Come to Zionskirche today, at the top of the Weinberg hill, and it’s impossible not to think about the past. Its scarred and spartan interior shows that much of the original 1873 church was reconstructed after partial destruction by air-raid bombings in November 1943. It has a remarkable GDR history too  (as a location of clashes with skinheads and concert-goers in the 80s, or as a location for organised Protestant resistance to the Communist regime).

There’s a portrait of Bonhoeffer in one corner. I sit down. A group of musicians is practicing for a concert that evening. There are blankets piled on the pews to keep you warm.

The article in the New York Review has stirred a number of questions. One is about faith. I am a secular person but admire their courage, but wonder whether their faith was a necessary component of their will to resist. This leads me to think about why so few Germans resisted. We focus on figures like Dohnanyi and Bonhoeffer precisely because they were the few. And I wonder whether their story, because it is exceptional, really is inspirational, or, in fact, just emblematic of the tragedy. The article quotes Dohnanyi who says they were simply ‘on the path that a decent person inevitably takes’, and the article comments: ‘So few traveled that path—anywhere’. I am not sure how I feel about the tag ‘anywhere’, because civil disobedience was much higher in Italy, for example. German opposition was exceptionally low, and it is a false redemption to take comfort in these individual stories of resistance. They should, instead, make us feel very uncomfortable.

I reach for a blanket.

Joseph Pearson

Joseph Pearson (1975) is writer and historian based in Berlin. Born in Canada, he was educated at Cambridge University, UK, where he received his doctorate in history in 2001. Since 2008, he has written The Needle, which has become one of Berlin's most popular blogs. His portrait of the German capital, Berlin, for Reaktion Press was published in 2017. His second book, My Grandfather's Knife, was published by HarperCollins and the History Press in 2022. He is also the essayist and blogger of the Schaubühne Theatre, one of Berlin's best known state-funded institutions. His writing has appeared widely in the press, literary and academic journals, and has been translated into Italian, German, French, and Arabic. Having taught at Columbia University in New York City, he lectures in Berlin at New York University Berlin (since 2012) and the Barenboim-Said Academy.

One thought on “Nazi Resistors: Dietrich Bonhoeffer and the Zionskirche

  • Thanks for this article. I knew the Zionkirche from the anti-DDR rallys in the 1980s, and didn’t know this earlier fascinating history.

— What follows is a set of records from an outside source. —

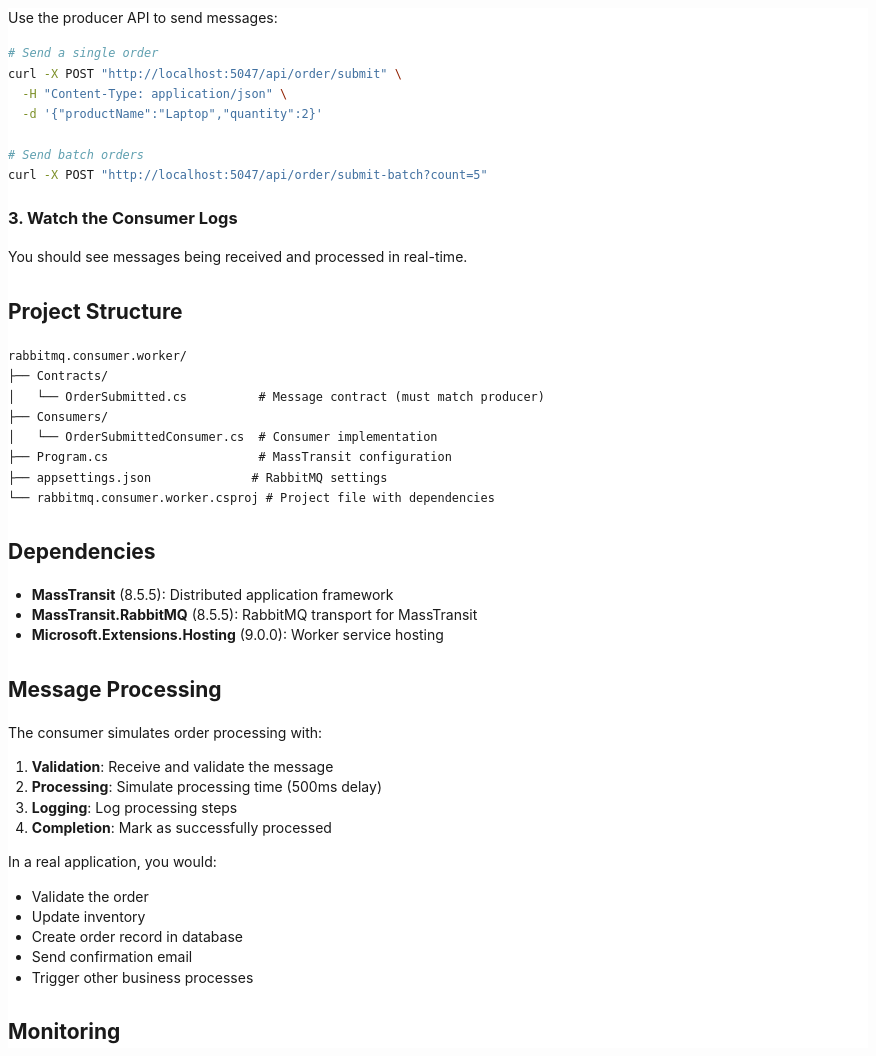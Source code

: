 Use the producer API to send messages:

```bash
# Send a single order
curl -X POST "http://localhost:5047/api/order/submit" \
  -H "Content-Type: application/json" \
  -d '{"productName":"Laptop","quantity":2}'

# Send batch orders
curl -X POST "http://localhost:5047/api/order/submit-batch?count=5"
```

### 3. Watch the Consumer Logs

You should see messages being received and processed in real-time.

## Project Structure

```
rabbitmq.consumer.worker/
├── Contracts/
│   └── OrderSubmitted.cs          # Message contract (must match producer)
├── Consumers/
│   └── OrderSubmittedConsumer.cs  # Consumer implementation
├── Program.cs                     # MassTransit configuration
├── appsettings.json              # RabbitMQ settings
└── rabbitmq.consumer.worker.csproj # Project file with dependencies
```

## Dependencies

- **MassTransit** (8.5.5): Distributed application framework
- **MassTransit.RabbitMQ** (8.5.5): RabbitMQ transport for MassTransit
- **Microsoft.Extensions.Hosting** (9.0.0): Worker service hosting

## Message Processing

The consumer simulates order processing with:

1. **Validation**: Receive and validate the message
2. **Processing**: Simulate processing time (500ms delay)
3. **Logging**: Log processing steps
4. **Completion**: Mark as successfully processed

In a real application, you would:
- Validate the order
- Update inventory
- Create order record in database
- Send confirmation email
- Trigger other business processes

## Monitoring
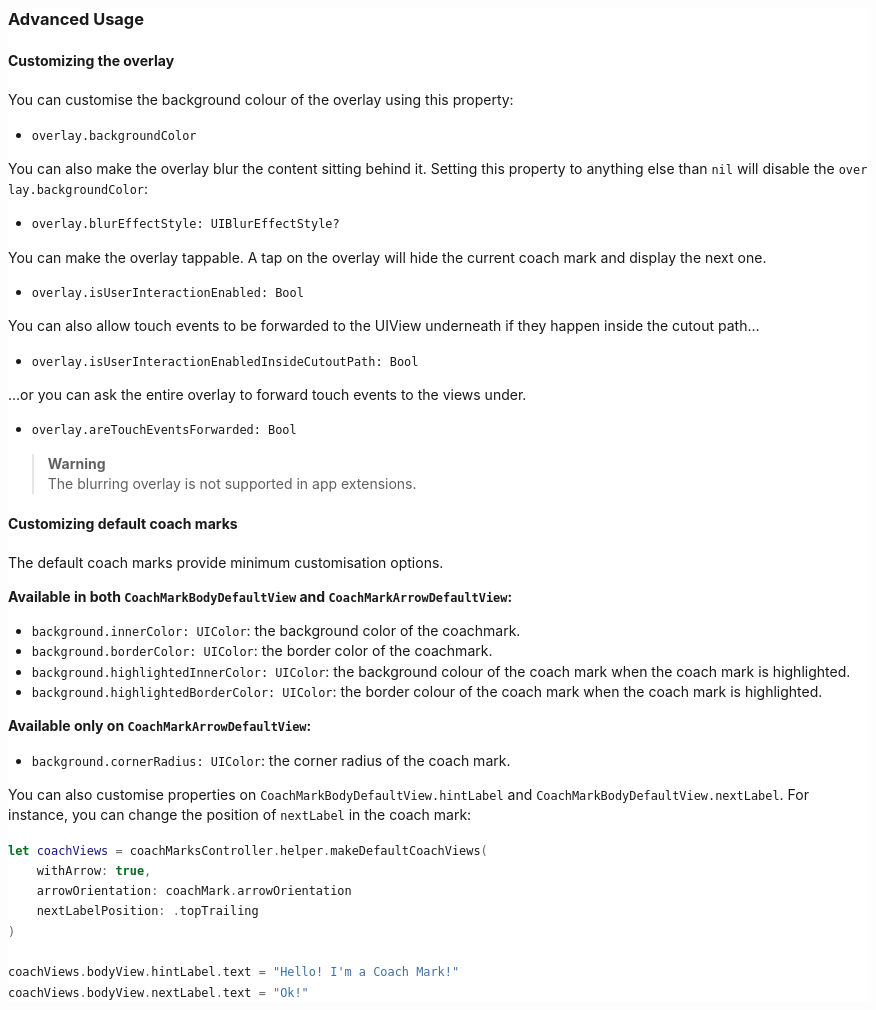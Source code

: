 ### Advanced Usage

#### Customizing the overlay
You can customise the background colour of the overlay using this property:

- `overlay.backgroundColor`

You can also make the overlay blur the content sitting behind it. Setting this property to anything else than `nil` will disable the `overlay.backgroundColor`:

- `overlay.blurEffectStyle: UIBlurEffectStyle?`

You can make the overlay tappable. A tap on the overlay will hide the current coach mark and display the next one.

- `overlay.isUserInteractionEnabled: Bool`

You can also allow touch events to be forwarded to the UIView underneath if they happen inside the cutout path…

- `overlay.isUserInteractionEnabledInsideCutoutPath: Bool`

…or you can ask the entire overlay to forward touch events to the views under.

- `overlay.areTouchEventsForwarded: Bool`

> **Warning**  
> The blurring overlay is not supported in app extensions. 

#### Customizing default coach marks
The default coach marks provide minimum customisation options.

**Available in both `CoachMarkBodyDefaultView` and `CoachMarkArrowDefaultView`:**
- `background.innerColor: UIColor`: the background color of the coachmark.
- `background.borderColor: UIColor`: the border color of the coachmark.
- `background.highlightedInnerColor: UIColor`: the background colour of the coach mark when the coach mark is highlighted.
- `background.highlightedBorderColor: UIColor`: the border colour of the coach mark when the coach mark is highlighted.

**Available only on `CoachMarkArrowDefaultView`:**

- `background.cornerRadius: UIColor`: the corner radius of the coach mark.

You can also customise properties on `CoachMarkBodyDefaultView.hintLabel` and `CoachMarkBodyDefaultView.nextLabel`. For instance, you can change the position of `nextLabel` in the coach mark:

```swift
let coachViews = coachMarksController.helper.makeDefaultCoachViews(
    withArrow: true,
    arrowOrientation: coachMark.arrowOrientation
    nextLabelPosition: .topTrailing
)

coachViews.bodyView.hintLabel.text = "Hello! I'm a Coach Mark!"
coachViews.bodyView.nextLabel.text = "Ok!"
```
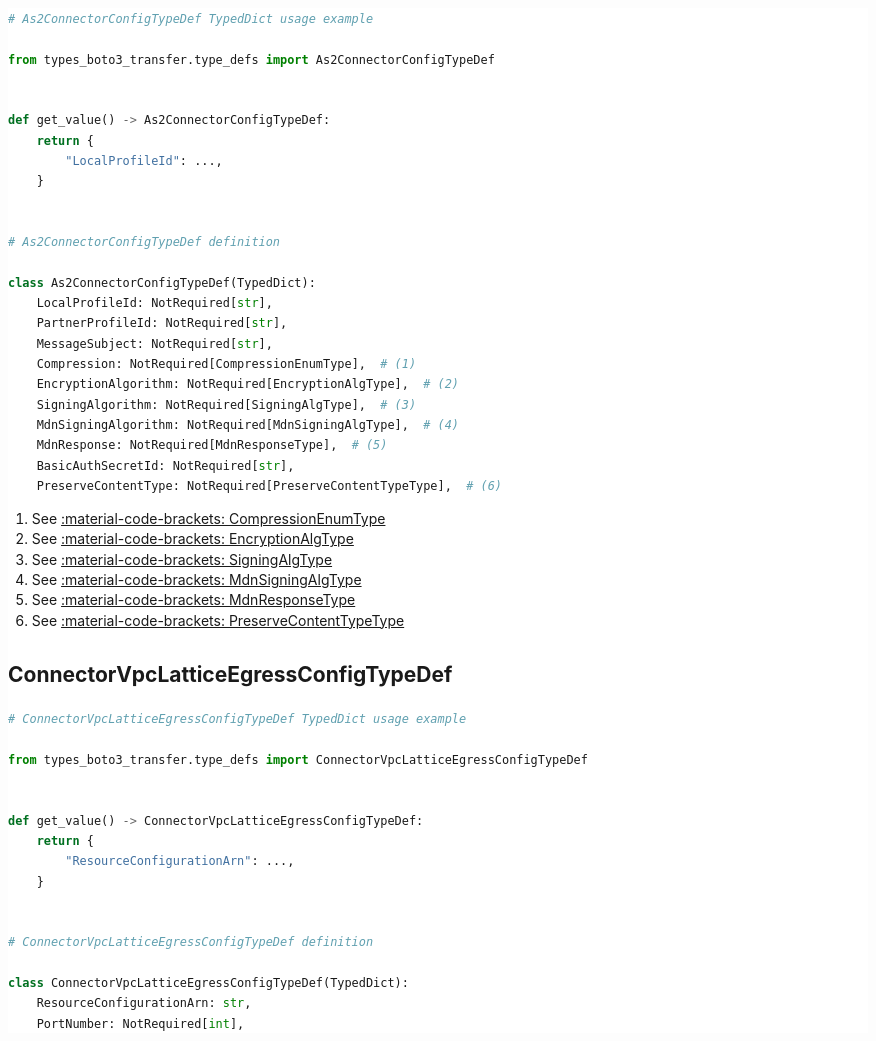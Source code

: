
 ```python
# As2ConnectorConfigTypeDef TypedDict usage example

from types_boto3_transfer.type_defs import As2ConnectorConfigTypeDef


def get_value() -> As2ConnectorConfigTypeDef:
    return {
        "LocalProfileId": ...,
    }


# As2ConnectorConfigTypeDef definition

class As2ConnectorConfigTypeDef(TypedDict):
    LocalProfileId: NotRequired[str],
    PartnerProfileId: NotRequired[str],
    MessageSubject: NotRequired[str],
    Compression: NotRequired[CompressionEnumType],  # (1)
    EncryptionAlgorithm: NotRequired[EncryptionAlgType],  # (2)
    SigningAlgorithm: NotRequired[SigningAlgType],  # (3)
    MdnSigningAlgorithm: NotRequired[MdnSigningAlgType],  # (4)
    MdnResponse: NotRequired[MdnResponseType],  # (5)
    BasicAuthSecretId: NotRequired[str],
    PreserveContentType: NotRequired[PreserveContentTypeType],  # (6)
```

1. See [:material-code-brackets: CompressionEnumType](./literals.md#compressionenumtype)
2. See [:material-code-brackets: EncryptionAlgType](./literals.md#encryptionalgtype)
3. See [:material-code-brackets: SigningAlgType](./literals.md#signingalgtype)
4. See [:material-code-brackets: MdnSigningAlgType](./literals.md#mdnsigningalgtype)
5. See [:material-code-brackets: MdnResponseType](./literals.md#mdnresponsetype)
6. See [:material-code-brackets: PreserveContentTypeType](./literals.md#preservecontenttypetype)

## ConnectorVpcLatticeEgressConfigTypeDef

```python
# ConnectorVpcLatticeEgressConfigTypeDef TypedDict usage example

from types_boto3_transfer.type_defs import ConnectorVpcLatticeEgressConfigTypeDef


def get_value() -> ConnectorVpcLatticeEgressConfigTypeDef:
    return {
        "ResourceConfigurationArn": ...,
    }


# ConnectorVpcLatticeEgressConfigTypeDef definition

class ConnectorVpcLatticeEgressConfigTypeDef(TypedDict):
    ResourceConfigurationArn: str,
    PortNumber: NotRequired[int],
```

    I used to be more surprised by the apparent general opposition to the Nazis, but not so much anymore. Perhaps it’s true that the Italians showed more civil disobedience, but they also don’t seem to have reflected (like the Japanese) as much about what they did after the war. People can be remarkably passive. I remember reading that there were a remarkably small number of Nazis in Occupied France (I don’t remember the figure but it was something like 1 per 1000 or 1 per 10000).